Although many treatment options exist, management of atrial fibrillation remains imperfect. Therapeutic options include risk factor management and awareness of structural/electrical abnormalities that may precipitate AF. Pharmacotherapy is available but may be limited by lack of efficacy and side effects. While catheter ablation is effective for paroxysmal AF, it is less so in persistent and longstanding persistent AF. Surgical ablation, despite its efficacy, seems most appealing when concomitant cardiac surgery is indicated. Hybrid ablation includes features of catheter and surgical ablation that are complimentary (see Table 7). Ultimately, the course of therapy should result from shared decision making between the patient and his/her physician(s) as outlined in Fig. 4.

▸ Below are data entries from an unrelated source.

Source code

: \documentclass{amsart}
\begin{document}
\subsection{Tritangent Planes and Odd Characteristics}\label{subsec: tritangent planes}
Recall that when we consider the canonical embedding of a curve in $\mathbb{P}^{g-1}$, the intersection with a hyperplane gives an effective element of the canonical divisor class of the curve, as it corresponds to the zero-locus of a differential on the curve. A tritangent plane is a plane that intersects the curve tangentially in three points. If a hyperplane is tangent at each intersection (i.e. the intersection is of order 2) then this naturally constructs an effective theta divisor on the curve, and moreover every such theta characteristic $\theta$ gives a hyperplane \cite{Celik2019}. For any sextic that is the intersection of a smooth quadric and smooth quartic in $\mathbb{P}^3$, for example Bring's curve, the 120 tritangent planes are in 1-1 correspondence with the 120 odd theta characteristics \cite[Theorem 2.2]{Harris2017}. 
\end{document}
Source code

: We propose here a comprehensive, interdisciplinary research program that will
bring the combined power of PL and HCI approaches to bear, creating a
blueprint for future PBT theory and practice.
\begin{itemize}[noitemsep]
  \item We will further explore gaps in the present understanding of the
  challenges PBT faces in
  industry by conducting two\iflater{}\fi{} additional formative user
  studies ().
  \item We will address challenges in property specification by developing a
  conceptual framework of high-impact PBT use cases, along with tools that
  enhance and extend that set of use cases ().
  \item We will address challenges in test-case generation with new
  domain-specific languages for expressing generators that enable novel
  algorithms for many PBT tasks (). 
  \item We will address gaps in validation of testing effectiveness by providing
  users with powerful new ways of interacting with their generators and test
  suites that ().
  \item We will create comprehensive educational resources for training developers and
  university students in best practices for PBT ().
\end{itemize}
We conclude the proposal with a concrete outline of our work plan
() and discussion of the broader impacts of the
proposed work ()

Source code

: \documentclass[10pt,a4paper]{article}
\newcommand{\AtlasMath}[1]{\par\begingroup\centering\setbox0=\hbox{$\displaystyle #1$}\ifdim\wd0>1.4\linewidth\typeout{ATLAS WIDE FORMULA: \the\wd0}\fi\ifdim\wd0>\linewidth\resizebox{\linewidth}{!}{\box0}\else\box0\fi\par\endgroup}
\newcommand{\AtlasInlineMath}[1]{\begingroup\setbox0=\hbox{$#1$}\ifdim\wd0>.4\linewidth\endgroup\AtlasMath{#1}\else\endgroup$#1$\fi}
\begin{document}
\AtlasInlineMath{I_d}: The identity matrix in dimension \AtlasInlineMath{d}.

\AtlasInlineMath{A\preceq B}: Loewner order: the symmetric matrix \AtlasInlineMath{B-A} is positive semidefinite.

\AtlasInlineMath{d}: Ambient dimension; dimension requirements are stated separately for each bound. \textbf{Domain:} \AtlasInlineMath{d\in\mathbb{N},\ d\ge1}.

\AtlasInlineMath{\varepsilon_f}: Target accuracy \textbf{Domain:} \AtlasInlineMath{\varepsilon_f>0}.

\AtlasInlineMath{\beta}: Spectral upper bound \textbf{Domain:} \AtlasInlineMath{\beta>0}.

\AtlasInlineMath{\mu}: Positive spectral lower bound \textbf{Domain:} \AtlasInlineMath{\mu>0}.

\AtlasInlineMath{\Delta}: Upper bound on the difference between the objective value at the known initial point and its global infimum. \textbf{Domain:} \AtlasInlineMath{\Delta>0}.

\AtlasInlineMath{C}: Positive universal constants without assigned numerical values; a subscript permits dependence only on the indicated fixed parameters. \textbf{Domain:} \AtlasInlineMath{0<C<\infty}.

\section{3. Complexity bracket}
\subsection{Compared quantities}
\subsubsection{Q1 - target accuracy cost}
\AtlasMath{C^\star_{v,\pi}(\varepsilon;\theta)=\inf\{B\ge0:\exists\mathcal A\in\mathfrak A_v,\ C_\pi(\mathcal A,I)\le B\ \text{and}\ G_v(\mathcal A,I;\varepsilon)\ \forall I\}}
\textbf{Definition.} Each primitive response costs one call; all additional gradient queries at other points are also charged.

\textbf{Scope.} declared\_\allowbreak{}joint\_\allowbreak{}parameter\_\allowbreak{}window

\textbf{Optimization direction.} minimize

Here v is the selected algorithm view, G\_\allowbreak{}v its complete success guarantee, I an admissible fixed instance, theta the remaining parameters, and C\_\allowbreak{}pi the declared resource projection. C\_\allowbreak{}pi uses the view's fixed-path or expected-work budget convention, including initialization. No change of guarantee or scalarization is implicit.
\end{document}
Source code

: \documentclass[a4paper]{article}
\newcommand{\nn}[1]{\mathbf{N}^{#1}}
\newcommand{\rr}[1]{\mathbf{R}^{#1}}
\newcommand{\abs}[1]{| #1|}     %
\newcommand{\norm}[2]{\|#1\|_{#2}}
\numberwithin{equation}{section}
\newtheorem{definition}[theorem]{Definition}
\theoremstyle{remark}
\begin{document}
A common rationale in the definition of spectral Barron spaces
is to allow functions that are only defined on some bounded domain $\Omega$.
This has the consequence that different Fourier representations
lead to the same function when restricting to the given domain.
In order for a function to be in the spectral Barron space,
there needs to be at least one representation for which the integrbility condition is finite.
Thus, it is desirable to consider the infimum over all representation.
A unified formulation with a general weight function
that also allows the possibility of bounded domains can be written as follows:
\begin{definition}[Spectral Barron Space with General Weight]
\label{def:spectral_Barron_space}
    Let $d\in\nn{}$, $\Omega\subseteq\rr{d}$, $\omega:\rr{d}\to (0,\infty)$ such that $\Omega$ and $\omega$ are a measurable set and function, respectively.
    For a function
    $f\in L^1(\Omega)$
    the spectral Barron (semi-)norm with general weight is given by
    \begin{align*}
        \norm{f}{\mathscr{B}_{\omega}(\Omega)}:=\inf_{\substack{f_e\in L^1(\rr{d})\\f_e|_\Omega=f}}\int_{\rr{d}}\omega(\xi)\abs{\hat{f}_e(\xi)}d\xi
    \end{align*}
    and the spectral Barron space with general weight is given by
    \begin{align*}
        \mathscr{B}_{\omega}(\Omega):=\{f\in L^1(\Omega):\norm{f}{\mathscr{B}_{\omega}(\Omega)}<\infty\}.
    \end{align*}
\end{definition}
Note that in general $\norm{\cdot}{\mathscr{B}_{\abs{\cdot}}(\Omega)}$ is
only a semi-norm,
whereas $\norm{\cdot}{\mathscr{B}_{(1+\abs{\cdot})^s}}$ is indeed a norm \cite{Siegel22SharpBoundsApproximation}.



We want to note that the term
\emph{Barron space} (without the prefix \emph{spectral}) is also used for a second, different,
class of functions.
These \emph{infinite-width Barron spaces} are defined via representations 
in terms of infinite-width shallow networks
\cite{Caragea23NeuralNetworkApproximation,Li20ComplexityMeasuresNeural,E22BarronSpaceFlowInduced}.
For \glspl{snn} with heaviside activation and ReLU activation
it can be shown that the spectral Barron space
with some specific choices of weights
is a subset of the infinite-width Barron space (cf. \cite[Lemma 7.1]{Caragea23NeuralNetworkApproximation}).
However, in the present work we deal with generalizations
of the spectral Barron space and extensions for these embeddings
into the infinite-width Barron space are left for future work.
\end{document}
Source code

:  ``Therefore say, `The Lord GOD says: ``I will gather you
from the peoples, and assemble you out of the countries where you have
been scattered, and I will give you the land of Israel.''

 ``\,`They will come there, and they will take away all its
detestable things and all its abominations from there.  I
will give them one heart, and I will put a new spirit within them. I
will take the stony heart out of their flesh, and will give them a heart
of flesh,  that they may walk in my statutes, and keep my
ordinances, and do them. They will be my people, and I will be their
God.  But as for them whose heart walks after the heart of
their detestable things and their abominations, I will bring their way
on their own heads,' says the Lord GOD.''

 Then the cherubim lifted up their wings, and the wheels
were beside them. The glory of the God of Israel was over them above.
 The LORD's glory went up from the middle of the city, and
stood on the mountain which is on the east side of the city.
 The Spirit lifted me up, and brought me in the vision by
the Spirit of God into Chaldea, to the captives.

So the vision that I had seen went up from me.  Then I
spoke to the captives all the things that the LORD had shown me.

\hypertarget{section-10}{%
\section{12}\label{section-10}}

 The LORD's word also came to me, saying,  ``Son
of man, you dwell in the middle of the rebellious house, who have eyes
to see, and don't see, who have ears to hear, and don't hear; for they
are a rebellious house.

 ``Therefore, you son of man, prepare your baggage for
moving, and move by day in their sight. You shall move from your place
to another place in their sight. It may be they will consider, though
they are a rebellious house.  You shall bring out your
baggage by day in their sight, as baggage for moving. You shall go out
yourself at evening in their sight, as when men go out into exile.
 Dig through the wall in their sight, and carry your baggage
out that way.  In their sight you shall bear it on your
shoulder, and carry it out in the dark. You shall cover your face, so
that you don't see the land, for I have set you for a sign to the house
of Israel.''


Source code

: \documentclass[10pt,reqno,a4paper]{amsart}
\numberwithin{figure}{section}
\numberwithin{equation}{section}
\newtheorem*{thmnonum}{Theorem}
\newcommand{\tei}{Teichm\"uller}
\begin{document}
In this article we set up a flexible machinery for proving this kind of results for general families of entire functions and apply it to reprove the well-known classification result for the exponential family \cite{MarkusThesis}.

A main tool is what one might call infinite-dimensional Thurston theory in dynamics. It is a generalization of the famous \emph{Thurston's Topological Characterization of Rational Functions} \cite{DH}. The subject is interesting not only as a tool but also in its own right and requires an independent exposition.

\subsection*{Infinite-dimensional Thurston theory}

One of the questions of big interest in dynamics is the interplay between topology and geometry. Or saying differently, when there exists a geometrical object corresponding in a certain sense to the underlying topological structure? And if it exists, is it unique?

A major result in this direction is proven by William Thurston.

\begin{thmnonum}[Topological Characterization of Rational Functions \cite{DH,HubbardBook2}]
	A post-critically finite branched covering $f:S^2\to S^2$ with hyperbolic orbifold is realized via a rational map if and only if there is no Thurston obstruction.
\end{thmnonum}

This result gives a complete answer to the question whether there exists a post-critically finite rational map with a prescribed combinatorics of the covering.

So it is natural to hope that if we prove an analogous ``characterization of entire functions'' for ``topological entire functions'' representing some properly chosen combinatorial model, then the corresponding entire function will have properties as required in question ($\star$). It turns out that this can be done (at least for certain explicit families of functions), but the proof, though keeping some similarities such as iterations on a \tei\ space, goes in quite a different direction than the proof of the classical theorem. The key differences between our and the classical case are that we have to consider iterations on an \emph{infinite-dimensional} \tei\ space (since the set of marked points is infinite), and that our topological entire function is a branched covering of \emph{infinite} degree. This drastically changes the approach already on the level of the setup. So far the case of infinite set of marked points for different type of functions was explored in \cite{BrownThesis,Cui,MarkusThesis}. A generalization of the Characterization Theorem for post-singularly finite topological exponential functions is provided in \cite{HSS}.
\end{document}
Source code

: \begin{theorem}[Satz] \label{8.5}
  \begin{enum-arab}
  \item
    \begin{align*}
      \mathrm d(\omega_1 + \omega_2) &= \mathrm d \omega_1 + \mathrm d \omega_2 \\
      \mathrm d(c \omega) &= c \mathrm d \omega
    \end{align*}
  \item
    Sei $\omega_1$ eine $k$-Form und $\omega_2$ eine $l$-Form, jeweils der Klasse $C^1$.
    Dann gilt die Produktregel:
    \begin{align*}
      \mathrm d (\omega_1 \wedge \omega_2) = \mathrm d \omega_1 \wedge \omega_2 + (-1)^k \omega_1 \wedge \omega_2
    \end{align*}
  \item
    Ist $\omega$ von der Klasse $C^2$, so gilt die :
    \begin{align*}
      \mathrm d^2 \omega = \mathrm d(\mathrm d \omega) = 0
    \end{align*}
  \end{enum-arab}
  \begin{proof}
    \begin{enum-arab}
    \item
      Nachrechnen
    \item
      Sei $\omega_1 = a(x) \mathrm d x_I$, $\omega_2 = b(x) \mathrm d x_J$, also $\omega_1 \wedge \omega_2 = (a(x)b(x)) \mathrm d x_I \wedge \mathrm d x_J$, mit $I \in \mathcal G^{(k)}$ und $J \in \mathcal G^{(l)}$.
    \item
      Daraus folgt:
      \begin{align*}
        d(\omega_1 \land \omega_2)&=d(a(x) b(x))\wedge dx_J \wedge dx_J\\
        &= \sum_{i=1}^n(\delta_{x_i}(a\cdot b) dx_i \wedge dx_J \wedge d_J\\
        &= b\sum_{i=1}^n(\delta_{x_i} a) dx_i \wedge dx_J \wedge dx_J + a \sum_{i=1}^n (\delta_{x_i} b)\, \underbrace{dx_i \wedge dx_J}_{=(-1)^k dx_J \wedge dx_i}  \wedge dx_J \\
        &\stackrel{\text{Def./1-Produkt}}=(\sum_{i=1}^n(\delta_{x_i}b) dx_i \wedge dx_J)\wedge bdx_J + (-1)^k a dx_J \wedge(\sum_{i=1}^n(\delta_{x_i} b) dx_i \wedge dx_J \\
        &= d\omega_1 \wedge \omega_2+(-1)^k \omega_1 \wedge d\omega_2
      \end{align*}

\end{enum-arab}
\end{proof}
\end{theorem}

Table 7 Rationale of hybrid ablation of atrial fibrillation
Fig. 4
figure 4

Adapted from reference 3, with permission

Flow chart for management of AF. AF atrial fibrillation, CHA2DS2-VASc Congestive heart failure/LV dysfunction (1 point); hypertension (1 point); aged ≥ 75 years (2 points); diabetes mellitus (1 point); stroke/transient ischemic attack/thromboembolism (1 point); vascular disease [prior myocardial infarction, peripheral artery disease, or aortic plaque] (1 point); aged 65–74 years (1 point); female gender (1 point)

Future Perspectives

As the population ages, the worldwide prevalence of AF is increasing. It has been projected that the AF burden may increase more than 60% by 2050 [4]. In 2018, The National Heart Foundation of Australia and the Cardiac Society of Australia and New Zealand reported an increasing prevalence of AF in older people as well as in Aboriginal and Torres Strait Islander peoples [85]. While we have identified risk factors associated with AF development, management of them is often difficult. The impact of risk factor modification on AF recurrence is not completely understood. Four main pathophysiological mechanisms contribute to AF development including electrical remodeling, structural remodeling, autonomic nervous system changes, and Ca++ handling abnormalities. AF is self-perpetuating because AF-induced remodeling enhances cardiac vulnerability to AF induction and maintenance [4]. However, our knowledge of AF’s mechanisms remains incomplete [4, 84]. Hopefully, basic science investigation will cast additional light on AF mechanisms. Genetic studies may provide new insights that contribute to prevention and therapeutic efficacy [84]. While pharmacotherapy for AF has been disappointing, the safety and efficacy of AF catheter ablation has improved. Nevertheless, many challenges remain. Optimization of cryoablation and radiofrequency energy delivery is a worthy target. While pulsed field (PFA) ablation is exciting, we need to learn the optimal settings for AF ablation. Clarifying whether PFA will improve the safety and efficacy of additional substrate modification or will be associated with unrecognized safety concerns will be pivotal [84]. Although catheter ablation is effective for paroxysmal AF, surgical and hybrid ablation are more effective than catheter ablation for treatment of persistent AF. Unfortunately, the risks of surgical complications exceed that of catheter ablation alone. Cooperative efforts to reduce the risk of hybrid ablation will be essential. The evolution of treatment strategies is certain to continue. Time will reveal which therapeutic ablation approach will evolve fastest and yield the best results.

Conclusions

AF is the most common sustained cardiac tachyarrhythmia, and its prevalence and incidence are increasing. Pharmacotherapy has significant limitations including limited efficacy, numerous side effects, and the potential for proarrhythmia. Surgical treatment of atrial fibrillation has potential to reduce mortality and prevent stroke. New ablative energy sources (such as pulsed field ablation and other evolving techniques) are promising but are far from a panacea. Hybrid ablation has emerged as an option for persistent and longstanding persistent AF. Continued cooperation and teamwork between cardiac surgeons and cardiac electrophysiologists promises to result in greater results and fewer complications.